We used the recordings of the seismological stations of Hellenic Unified Seismic Network (HUSN) at distances up to 100 km from the study area for compiling the earthquake catalog of the 2020–2021 earthquake swarm in the western Corinth gulf (see Fig. 10).

Fig. 10

Spatial distribution of relocated seismicity in the study area. The inset map shows the seismological stations used for the earthquake relocation. The spatial distribution of seismicity covered an area of approximately 500 km² with a distinct bulk of seismicity revealed in a single cluster in an almost east west elongated zone of ~ 10 to 15 km length

For the application of the Wadati method (Wadati, 1933), spatial and temporal fluctuations of the V_p/V_s ratio were observed with values ranging from 1.6 to 1.9 with an average error of 0.007. For this reason, we performed two different assessments to investigate whether these variations are indicative and driven by the seismic activity. The dataset was divided a) in sliding windows of 100 events and b) in settled time windows determined by the occurrence of the larger magnitude events (20 December–11 January, 12 January–16 February, 17 February–10 March). From this analysis, we did not observe any systematic significant increase or decrease before or immediately after the stronger events occurrence. We observed instead an increase in V_p/V_s ratio towards the east, following the migration of earthquake epicenters.
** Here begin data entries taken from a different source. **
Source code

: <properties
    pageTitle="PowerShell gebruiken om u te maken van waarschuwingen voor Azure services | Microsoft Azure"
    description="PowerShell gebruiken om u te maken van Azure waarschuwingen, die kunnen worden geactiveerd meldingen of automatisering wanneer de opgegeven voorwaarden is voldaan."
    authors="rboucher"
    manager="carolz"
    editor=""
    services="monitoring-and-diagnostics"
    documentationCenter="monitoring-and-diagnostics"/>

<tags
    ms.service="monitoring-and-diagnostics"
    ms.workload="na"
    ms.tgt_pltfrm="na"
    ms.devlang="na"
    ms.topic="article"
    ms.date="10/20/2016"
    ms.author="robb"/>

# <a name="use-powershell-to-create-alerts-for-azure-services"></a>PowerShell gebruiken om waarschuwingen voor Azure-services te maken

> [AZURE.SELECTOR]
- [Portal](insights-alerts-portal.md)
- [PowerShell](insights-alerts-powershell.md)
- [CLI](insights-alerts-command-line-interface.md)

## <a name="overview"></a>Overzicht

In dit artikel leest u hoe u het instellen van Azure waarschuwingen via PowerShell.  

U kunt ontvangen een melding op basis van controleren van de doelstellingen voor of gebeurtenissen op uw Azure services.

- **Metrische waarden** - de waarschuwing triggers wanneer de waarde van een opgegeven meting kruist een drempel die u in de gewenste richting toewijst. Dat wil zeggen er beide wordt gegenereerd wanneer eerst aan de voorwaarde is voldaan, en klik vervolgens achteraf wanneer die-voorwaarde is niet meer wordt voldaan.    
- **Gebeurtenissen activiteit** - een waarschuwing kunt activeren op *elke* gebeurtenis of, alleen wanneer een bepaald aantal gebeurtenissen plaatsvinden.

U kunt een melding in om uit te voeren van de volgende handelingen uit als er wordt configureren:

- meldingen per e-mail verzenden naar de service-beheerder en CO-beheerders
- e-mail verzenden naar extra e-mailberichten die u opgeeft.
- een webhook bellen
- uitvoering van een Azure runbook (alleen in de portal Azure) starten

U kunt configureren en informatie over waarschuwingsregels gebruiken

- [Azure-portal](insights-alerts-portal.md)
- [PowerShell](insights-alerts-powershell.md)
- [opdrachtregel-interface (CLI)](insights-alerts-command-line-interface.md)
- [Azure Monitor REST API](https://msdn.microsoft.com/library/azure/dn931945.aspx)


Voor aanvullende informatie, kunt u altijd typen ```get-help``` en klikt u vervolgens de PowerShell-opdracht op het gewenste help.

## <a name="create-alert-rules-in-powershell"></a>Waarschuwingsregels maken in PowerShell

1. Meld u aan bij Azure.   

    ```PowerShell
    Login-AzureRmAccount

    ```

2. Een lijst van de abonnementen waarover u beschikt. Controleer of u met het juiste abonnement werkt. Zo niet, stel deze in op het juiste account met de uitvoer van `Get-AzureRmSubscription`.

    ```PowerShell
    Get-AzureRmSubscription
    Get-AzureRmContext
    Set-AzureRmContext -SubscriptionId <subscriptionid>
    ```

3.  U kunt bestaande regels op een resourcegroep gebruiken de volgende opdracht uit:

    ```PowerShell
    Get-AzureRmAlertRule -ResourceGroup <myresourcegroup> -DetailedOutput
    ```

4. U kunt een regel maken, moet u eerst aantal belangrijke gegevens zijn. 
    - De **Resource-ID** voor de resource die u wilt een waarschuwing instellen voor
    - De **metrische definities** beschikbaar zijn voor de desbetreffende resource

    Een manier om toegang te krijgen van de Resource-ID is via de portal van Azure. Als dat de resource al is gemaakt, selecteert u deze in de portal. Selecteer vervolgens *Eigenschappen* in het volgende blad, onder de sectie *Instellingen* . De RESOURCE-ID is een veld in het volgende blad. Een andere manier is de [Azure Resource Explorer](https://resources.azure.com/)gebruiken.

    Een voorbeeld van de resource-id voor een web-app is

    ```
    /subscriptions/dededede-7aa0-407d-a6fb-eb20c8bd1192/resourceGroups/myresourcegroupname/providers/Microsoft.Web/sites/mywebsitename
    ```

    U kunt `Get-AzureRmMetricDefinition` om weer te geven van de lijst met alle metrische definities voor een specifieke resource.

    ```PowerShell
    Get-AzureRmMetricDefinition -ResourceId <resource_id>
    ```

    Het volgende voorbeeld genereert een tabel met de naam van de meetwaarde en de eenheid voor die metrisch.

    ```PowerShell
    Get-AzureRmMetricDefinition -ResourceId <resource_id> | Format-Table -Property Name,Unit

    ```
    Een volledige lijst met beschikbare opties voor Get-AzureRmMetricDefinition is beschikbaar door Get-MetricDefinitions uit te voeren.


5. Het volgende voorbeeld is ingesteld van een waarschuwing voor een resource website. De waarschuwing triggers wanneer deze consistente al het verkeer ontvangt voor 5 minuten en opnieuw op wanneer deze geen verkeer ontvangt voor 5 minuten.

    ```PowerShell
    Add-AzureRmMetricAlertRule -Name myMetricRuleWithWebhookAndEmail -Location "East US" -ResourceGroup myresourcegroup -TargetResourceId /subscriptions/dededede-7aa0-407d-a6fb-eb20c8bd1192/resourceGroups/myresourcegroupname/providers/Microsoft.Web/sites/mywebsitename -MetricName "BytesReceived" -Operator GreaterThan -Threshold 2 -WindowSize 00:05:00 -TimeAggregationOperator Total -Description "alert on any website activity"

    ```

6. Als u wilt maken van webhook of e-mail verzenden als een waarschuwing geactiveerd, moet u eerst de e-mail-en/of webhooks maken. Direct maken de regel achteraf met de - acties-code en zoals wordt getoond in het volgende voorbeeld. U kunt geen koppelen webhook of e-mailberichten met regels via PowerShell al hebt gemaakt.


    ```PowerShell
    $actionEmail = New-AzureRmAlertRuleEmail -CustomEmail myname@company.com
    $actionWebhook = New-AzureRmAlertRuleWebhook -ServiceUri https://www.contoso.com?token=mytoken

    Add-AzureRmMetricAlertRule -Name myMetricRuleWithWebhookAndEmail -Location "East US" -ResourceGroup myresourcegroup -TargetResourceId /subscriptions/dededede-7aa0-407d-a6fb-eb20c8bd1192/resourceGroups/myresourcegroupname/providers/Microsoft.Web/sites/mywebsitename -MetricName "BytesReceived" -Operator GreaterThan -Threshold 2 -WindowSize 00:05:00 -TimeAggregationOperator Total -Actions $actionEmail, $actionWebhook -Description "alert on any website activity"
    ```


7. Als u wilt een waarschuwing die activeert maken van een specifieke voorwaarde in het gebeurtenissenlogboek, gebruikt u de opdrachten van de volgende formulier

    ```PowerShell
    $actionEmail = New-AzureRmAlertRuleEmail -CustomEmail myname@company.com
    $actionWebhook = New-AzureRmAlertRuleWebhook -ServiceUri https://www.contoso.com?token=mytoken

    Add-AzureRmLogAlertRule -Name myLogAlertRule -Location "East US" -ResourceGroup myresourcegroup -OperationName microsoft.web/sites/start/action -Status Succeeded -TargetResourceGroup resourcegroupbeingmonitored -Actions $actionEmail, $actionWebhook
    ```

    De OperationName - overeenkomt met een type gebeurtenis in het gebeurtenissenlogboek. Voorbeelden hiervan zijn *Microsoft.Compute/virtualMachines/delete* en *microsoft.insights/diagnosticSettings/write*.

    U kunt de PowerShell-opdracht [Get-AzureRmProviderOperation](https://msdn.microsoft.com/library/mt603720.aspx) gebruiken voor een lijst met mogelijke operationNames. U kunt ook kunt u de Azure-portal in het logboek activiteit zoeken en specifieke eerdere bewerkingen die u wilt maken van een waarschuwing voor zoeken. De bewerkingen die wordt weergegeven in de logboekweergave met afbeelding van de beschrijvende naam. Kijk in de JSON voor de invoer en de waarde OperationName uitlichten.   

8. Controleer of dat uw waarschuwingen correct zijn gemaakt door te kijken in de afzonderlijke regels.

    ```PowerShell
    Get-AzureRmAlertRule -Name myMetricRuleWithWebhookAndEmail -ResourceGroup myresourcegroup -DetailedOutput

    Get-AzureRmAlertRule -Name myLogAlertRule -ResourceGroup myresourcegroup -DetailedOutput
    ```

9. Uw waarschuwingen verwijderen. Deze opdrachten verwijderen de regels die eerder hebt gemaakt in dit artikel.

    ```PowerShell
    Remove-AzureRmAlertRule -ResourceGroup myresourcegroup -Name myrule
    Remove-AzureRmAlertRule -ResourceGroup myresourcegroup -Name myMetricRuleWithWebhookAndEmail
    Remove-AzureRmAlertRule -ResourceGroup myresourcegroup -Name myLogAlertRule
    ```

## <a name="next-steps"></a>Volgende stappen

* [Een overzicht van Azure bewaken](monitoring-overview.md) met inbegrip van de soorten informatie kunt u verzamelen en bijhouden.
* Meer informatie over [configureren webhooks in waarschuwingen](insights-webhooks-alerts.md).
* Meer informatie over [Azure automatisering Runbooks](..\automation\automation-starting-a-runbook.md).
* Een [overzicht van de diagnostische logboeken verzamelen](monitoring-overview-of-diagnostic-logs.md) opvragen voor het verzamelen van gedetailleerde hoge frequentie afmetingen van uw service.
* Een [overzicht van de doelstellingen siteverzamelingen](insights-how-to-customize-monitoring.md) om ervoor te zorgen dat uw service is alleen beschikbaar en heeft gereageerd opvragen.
Ultimately, a velocity ratio of 1.80 was deemed appropriate using earthquakes having at least 10 S phases (1842 events) recorded at stations up to 100 km, as shown in Fig. 11 where the origin times of all events were reduced to zero.

Fig. 11

The number of P– and S–wave phases used from the seismological stations in ascending mean epicentral distance (km)

We selected a representative sample of 638 earthquakes, spread out in space and time and followed a two–step approach to define the upper and bottom layers. At first, we used only the closest stations (up to 40 km) to better define the top layers of the model and then we applied the algorithm again, accounting for all available stations up to 100 km to consider rays traveling through the deeper layers. The 1D velocity model proposed by Rigo et al. (1996) (Fig. 12, Table 1) for the study area was used as a reference model. We performed multiple runs of the VELEST algorithm until the changes in the resulting crustal model became negligible and the rms turned stable. The final crustal model (Fig. 12, Table 1), defined after merging the layers with equal velocity, consists of six (6) layers and a half space below 19 km (Table 1) (see Fig. 13).

Fig. 12

Wadati diagram derived from the travel time data. Linear regression provides a V_p/V_s ratio of 1.80

Fig. 13

The 1D crustal velocity model (red line) constructed in this study by applying the VELEST algorithm along with the one proposed by Rigo et al. (1996) as a reference model

The Fig. 14 represents the histograms of the differences in hypocentral locations between catalogs. The differences between our final catalog, namely the double difference and cross correlation catalog (cc in Fig. 14), and the Hypoinverse catalog are notably smaller than the difference between the final catalog and the routine analysis catalog (initial in Fig. 14). This implies that the adapted velocity model and station residuals significantly contribute to the location accuracy and improve the locations of the routine analysis catalog. Furthermore, the procedure that we followed and applied (double difference and cross correlation) returns higher relative location uncertainties with the routine analysis catalog, which used imperfect velocity model without stations delays.

Fig. 14

Location differences among earthquake catalogs. Initial: the routine catalog, cc: the catalog after double difference and cross correlation running, Hypoinverse: the catalog resulted after Hypoinverse running with the velocity model and station residuals defined in this study

Appendix 2: Fault Plane Solutions

We selected the seismic stations used for the calculation of the fault plane solutions based on their azimuthal coverage and epicentral distance (Fig. 15). An additional criterion was the instrument response produced by the poles and zeros for each station. We initially considered more stations and consequently rejected, because of fluctuations in the amplitude response of the instruments, which caused us to question the reliability of the pole and zero files.

Fig. 15

Regional seismic stations used for the moment tensor inversion. Inverse triangles denote the seismic stations while the different colors stand for the different networks that compose the Hellenic Unified seismic network (HUSN). The networks are, HT—Aristotle University of Thessaloniki Seismological Network (https://doi.org/10.7914/SN/HT), HL—National Observatory of Athens Seismic Network (https://doi.org/10.7914/SN/HL), HP—University of Patras, Seismological Laboratory (PSLNET) (https://doi.org/10.7914/SN/HP), HA—Hellenic Seismological Network, University of Athens, Seismological Laboratory (https://doi.org/10.7914/SN/HA). All the fault plane solutions are located inside the red rectangle

We evaluated the solutions quality by using mainly the variance reduction (VR), which examines waveform match and the condition number (CN), which is a measure of the reliability of the inversion. Additional criteria include the Focal Mechanism Variability Index (FMVAR), which compares the optimal solution using the Kagan Angle and the best fit solution, and the Space–Time Variability Index (STVAR), which is complementary to FMVAR and is a measure of the size of space–time area corresponding to a given correlation threshold (Sokos & Zahradnik, 2013).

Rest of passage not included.